Start of Records to process

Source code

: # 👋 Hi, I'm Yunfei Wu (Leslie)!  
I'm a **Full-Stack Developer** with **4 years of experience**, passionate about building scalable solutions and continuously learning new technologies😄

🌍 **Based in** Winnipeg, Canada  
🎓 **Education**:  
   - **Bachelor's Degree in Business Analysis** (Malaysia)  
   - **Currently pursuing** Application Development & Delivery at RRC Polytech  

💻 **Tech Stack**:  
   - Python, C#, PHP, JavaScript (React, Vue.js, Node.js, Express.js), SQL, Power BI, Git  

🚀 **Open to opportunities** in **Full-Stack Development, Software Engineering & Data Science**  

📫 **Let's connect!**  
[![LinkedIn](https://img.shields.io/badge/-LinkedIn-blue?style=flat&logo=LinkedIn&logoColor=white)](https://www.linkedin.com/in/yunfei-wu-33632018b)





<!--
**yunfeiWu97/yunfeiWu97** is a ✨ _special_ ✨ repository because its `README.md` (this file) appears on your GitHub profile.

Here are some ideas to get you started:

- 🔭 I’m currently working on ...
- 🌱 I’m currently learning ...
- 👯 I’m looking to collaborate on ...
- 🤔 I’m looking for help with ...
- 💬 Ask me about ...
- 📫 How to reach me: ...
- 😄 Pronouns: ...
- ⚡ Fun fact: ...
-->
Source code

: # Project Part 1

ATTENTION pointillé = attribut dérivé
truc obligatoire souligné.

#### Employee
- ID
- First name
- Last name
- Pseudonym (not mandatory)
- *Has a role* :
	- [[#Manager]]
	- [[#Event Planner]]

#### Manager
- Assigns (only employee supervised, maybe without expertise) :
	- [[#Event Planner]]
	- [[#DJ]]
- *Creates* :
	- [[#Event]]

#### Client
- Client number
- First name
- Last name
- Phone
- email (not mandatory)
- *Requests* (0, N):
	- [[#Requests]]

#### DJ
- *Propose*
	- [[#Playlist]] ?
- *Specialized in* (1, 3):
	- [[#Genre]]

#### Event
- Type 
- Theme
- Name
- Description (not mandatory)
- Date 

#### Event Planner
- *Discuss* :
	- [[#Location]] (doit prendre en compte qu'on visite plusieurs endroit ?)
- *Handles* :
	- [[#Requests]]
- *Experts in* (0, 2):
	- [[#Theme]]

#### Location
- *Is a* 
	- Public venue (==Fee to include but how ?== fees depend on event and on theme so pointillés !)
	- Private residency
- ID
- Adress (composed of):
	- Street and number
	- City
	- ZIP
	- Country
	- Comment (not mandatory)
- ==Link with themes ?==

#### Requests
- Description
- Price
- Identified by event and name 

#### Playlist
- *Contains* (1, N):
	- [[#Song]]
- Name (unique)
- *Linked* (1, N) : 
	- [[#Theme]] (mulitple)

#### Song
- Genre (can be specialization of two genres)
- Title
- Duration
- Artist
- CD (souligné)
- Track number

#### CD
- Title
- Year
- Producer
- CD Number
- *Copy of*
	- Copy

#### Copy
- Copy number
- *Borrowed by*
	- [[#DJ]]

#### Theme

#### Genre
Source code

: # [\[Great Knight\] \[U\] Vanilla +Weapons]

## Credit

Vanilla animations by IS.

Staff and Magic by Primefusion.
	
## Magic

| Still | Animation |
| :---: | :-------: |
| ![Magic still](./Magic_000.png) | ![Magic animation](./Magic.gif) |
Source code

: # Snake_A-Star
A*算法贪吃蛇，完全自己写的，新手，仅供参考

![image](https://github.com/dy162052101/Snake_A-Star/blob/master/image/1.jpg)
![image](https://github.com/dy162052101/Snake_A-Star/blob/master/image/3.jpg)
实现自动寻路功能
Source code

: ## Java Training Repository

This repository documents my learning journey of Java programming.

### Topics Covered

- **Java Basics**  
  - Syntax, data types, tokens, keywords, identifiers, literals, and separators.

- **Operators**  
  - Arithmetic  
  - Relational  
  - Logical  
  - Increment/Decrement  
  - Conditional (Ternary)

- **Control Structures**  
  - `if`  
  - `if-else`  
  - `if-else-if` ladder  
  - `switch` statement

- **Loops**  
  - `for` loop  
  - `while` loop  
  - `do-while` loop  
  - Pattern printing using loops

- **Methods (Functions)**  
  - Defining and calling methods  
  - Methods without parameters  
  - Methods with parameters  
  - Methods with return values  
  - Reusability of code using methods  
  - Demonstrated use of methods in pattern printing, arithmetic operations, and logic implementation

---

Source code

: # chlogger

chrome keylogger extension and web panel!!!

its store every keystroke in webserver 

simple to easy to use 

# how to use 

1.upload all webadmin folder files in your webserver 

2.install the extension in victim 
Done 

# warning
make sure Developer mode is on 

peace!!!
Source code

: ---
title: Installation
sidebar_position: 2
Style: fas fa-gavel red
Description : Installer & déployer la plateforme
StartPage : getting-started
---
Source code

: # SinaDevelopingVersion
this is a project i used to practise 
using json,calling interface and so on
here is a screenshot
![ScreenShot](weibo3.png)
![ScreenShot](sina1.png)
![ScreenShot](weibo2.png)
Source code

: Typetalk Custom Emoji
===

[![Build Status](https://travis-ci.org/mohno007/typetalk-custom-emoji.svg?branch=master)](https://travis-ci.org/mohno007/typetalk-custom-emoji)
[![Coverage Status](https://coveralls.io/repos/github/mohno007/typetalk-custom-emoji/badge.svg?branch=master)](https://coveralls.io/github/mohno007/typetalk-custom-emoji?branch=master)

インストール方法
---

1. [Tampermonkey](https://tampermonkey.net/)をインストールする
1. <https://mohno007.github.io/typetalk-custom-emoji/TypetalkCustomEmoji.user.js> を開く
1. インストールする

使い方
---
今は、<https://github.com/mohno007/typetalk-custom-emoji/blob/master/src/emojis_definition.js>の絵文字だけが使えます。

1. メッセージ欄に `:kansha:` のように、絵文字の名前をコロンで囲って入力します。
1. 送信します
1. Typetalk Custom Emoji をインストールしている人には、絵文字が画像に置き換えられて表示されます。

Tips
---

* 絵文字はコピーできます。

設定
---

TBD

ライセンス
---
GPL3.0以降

End of Records to process

Count the lines of the material that contain the word "image" and state the resulting number without further remark.

2